Return every line from the records below that has the word "link".

________________________________________

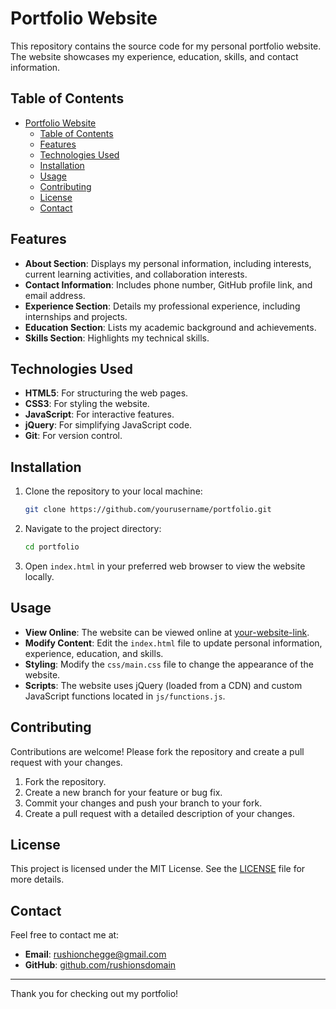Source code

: # Portfolio Website

This repository contains the source code for my personal portfolio website. The website showcases my experience, education, skills, and contact information. 

## Table of Contents

- [Portfolio Website](#portfolio-website)
  - [Table of Contents](#table-of-contents)
  - [Features](#features)
  - [Technologies Used](#technologies-used)
  - [Installation](#installation)
  - [Usage](#usage)
  - [Contributing](#contributing)
  - [License](#license)
  - [Contact](#contact)

## Features

- **About Section**: Displays my personal information, including interests, current learning activities, and collaboration interests.
- **Contact Information**: Includes phone number, GitHub profile link, and email address.
- **Experience Section**: Details my professional experience, including internships and projects.
- **Education Section**: Lists my academic background and achievements.
- **Skills Section**: Highlights my technical skills.

## Technologies Used

- **HTML5**: For structuring the web pages.
- **CSS3**: For styling the website.
- **JavaScript**: For interactive features.
- **jQuery**: For simplifying JavaScript code.
- **Git**: For version control.

## Installation

1. Clone the repository to your local machine:

   ```bash
   git clone https://github.com/yourusername/portfolio.git
   ```

2. Navigate to the project directory:

   ```bash
   cd portfolio
   ```

3. Open `index.html` in your preferred web browser to view the website locally.

## Usage

- **View Online**: The website can be viewed online at [your-website-link](#).
- **Modify Content**: Edit the `index.html` file to update personal information, experience, education, and skills.
- **Styling**: Modify the `css/main.css` file to change the appearance of the website.
- **Scripts**: The website uses jQuery (loaded from a CDN) and custom JavaScript functions located in `js/functions.js`.

## Contributing

Contributions are welcome! Please fork the repository and create a pull request with your changes.

1. Fork the repository.
2. Create a new branch for your feature or bug fix.
3. Commit your changes and push your branch to your fork.
4. Create a pull request with a detailed description of your changes.

## License

This project is licensed under the MIT License. See the [LICENSE](LICENSE) file for more details.

## Contact

Feel free to contact me at:

- **Email**: [rushionchegge@gmail.com](mailto:rushionchegge@gmail.com)
- **GitHub**: [github.com/rushionsdomain](https://github.com/rushionsdomain)

---

Thank you for checking out my portfolio!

________________________________________

Solution for this exercise
- **Contact Information**: Includes phone number, GitHub profile link, and email address.
- **View Online**: The website can be viewed online at [your-website-link](#).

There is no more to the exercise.